START SOURCE INFORMATION

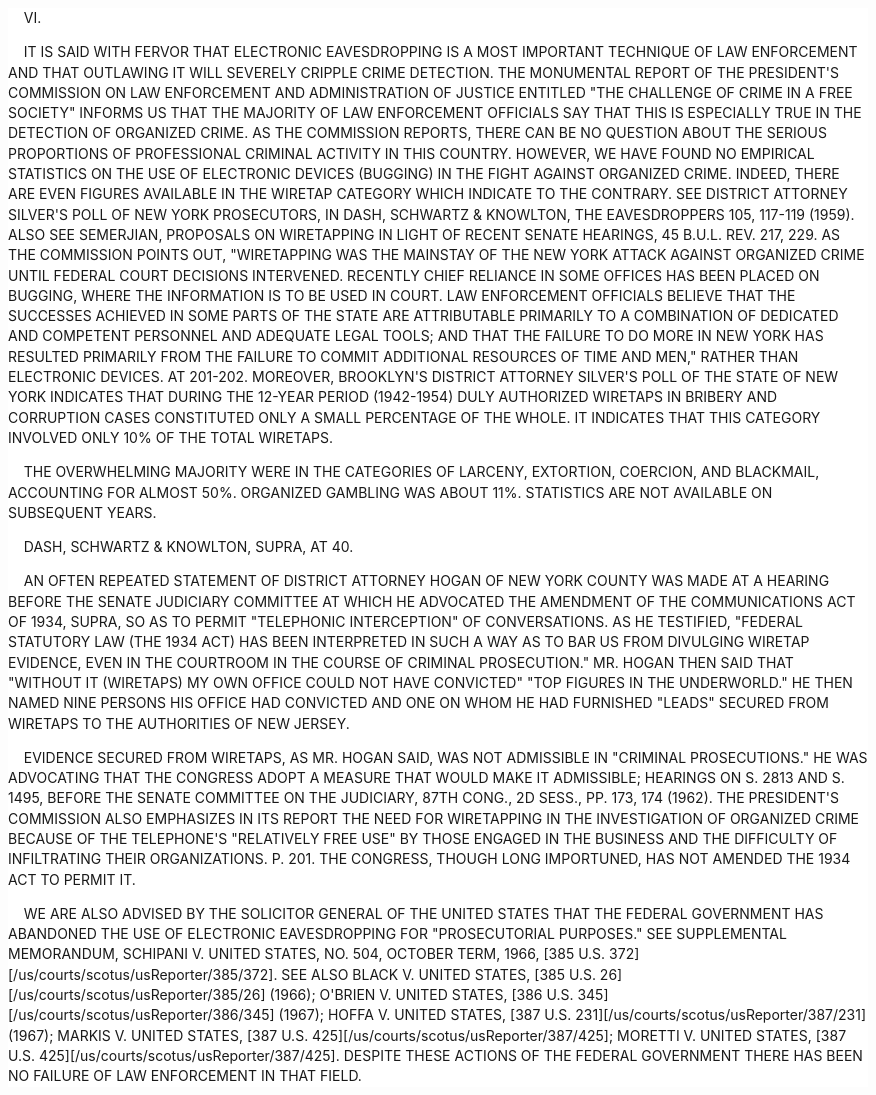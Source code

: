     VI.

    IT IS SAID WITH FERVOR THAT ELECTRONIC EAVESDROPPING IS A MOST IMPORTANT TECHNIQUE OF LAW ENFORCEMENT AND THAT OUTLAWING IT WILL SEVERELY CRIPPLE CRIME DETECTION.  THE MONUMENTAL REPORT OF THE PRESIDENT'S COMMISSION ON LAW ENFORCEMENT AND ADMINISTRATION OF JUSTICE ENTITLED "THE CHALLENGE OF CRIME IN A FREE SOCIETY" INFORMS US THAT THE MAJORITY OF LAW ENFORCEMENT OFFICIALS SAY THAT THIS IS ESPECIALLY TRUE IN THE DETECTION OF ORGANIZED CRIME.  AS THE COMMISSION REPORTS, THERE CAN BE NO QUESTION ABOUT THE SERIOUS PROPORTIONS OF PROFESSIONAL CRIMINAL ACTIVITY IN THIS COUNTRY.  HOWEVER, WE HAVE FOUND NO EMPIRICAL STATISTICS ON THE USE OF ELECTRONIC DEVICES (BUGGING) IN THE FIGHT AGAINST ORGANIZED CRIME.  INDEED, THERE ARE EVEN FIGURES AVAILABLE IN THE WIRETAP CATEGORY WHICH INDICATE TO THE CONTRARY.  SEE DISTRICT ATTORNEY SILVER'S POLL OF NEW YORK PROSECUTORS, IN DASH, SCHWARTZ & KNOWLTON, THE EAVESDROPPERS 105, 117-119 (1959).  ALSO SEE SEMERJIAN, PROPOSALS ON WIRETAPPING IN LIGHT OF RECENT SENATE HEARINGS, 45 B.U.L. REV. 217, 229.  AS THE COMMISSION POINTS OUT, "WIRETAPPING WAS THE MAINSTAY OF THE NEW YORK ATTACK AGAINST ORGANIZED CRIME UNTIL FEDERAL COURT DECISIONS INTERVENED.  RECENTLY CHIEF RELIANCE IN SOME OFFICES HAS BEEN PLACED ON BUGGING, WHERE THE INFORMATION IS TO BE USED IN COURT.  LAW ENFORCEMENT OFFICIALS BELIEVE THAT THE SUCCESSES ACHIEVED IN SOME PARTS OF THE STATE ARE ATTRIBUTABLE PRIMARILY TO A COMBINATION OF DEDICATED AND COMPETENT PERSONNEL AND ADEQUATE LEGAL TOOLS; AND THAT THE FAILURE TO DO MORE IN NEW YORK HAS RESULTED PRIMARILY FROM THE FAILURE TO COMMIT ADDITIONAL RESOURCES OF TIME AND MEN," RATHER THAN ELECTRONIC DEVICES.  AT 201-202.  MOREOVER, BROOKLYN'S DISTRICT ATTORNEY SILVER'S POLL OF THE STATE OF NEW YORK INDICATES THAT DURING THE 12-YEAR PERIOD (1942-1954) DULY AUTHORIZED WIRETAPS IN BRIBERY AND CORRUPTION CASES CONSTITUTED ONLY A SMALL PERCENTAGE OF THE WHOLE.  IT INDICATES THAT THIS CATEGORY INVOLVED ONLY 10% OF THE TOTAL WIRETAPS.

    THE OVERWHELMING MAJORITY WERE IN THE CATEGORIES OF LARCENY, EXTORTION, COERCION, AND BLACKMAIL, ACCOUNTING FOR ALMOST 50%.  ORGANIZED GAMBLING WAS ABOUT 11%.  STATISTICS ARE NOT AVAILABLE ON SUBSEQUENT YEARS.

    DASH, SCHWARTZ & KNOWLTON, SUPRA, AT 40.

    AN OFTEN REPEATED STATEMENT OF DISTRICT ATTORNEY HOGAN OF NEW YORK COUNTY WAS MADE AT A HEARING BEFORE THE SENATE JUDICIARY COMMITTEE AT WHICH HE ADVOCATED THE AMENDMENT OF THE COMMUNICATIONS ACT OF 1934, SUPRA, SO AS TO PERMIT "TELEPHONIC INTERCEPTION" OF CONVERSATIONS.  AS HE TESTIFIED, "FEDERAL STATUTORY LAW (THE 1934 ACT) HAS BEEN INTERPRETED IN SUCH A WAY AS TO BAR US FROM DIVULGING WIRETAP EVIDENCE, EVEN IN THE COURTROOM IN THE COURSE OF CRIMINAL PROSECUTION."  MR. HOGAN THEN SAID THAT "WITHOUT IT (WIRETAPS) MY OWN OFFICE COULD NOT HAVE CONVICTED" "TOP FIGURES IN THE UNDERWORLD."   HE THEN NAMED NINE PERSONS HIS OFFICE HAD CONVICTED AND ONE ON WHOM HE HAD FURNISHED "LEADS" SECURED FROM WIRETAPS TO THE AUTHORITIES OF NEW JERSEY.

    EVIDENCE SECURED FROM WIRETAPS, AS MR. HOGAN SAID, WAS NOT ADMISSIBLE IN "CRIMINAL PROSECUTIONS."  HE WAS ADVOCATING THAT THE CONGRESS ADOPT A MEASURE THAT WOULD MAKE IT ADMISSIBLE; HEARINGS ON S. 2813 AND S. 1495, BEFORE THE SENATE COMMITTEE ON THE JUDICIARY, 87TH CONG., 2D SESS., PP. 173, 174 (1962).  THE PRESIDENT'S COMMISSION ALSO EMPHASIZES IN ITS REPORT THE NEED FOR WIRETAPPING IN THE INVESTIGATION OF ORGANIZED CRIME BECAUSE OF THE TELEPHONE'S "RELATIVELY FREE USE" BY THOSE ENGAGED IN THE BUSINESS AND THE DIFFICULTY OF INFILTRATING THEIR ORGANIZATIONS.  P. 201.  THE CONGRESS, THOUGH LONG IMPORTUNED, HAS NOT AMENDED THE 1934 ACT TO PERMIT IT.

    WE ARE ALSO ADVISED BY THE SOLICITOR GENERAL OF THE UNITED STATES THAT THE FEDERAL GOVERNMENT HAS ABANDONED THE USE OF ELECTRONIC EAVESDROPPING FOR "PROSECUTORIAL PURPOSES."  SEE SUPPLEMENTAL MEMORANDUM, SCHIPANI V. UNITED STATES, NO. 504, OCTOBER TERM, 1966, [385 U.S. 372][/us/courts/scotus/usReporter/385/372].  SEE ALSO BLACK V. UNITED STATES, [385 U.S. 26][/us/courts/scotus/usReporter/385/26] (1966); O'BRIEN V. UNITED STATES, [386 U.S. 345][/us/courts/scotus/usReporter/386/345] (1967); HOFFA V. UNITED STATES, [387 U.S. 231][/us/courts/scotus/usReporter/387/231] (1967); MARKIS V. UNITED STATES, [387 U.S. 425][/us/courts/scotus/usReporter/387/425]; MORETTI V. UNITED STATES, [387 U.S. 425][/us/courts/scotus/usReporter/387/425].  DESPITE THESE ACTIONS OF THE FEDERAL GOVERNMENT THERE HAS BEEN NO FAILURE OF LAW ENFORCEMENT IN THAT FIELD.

END SOURCE INFORMATION
START SOURCE INFORMATION

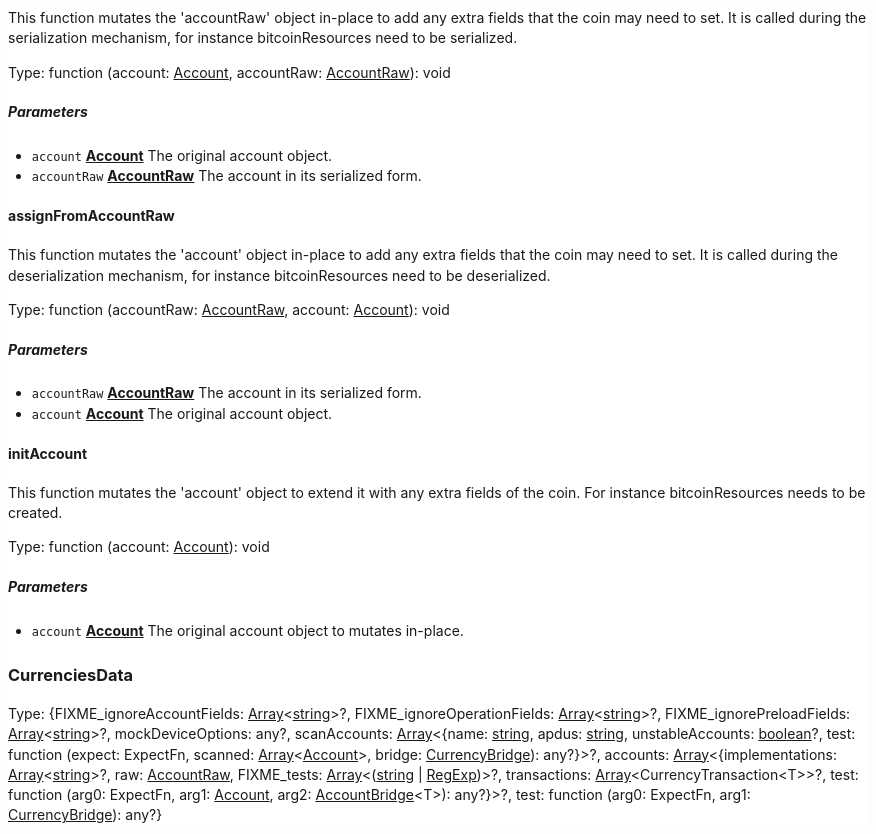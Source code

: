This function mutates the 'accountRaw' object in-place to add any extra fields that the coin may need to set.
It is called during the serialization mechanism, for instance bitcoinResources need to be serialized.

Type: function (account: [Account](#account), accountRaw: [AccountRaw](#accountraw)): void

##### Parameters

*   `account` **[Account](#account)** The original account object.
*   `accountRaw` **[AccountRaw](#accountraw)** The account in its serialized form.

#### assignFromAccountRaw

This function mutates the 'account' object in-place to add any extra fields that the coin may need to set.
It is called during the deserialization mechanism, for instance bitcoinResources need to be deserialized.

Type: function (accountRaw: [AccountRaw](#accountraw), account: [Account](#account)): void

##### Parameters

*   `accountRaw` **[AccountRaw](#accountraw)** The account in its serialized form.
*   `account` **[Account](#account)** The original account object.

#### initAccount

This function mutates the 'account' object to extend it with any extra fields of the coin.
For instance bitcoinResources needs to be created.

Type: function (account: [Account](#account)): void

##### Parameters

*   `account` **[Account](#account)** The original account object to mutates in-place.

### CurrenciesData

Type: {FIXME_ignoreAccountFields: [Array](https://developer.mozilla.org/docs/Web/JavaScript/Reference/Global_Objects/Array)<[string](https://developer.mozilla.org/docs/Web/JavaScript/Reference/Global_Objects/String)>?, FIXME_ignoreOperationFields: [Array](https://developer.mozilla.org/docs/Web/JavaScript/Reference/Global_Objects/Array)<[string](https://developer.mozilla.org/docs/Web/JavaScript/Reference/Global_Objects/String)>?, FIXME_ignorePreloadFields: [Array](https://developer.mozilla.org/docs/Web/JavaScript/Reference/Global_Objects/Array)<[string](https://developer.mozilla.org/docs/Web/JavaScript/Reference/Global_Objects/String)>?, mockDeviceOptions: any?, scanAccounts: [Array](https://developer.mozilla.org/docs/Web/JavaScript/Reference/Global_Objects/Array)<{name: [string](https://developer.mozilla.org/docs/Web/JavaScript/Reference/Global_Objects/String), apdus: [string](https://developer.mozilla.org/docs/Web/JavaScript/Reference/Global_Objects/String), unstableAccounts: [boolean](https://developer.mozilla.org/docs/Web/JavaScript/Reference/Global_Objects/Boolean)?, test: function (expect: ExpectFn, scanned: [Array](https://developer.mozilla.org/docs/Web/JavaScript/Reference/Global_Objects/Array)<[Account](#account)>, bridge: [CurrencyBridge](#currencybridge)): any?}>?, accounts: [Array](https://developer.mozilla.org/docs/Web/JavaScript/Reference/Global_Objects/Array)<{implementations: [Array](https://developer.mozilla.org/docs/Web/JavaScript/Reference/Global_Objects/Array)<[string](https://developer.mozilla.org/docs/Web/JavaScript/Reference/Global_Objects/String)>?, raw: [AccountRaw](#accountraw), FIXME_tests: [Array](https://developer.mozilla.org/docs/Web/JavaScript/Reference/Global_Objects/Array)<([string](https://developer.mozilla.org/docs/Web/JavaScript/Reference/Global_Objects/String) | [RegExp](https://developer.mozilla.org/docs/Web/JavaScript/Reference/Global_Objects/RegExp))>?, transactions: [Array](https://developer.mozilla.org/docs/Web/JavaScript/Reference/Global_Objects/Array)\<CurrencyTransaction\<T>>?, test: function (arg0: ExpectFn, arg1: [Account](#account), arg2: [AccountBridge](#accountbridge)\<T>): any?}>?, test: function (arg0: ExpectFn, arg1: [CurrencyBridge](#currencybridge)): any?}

END SOURCE INFORMATION

YOUR GOAL: Write out every line of the data that holds the word "mechanism".

WRITTEN SOLUTION:
It is called during the serialization mechanism, for instance bitcoinResources need to be serialized.
It is called during the deserialization mechanism, for instance bitcoinResources need to be deserialized.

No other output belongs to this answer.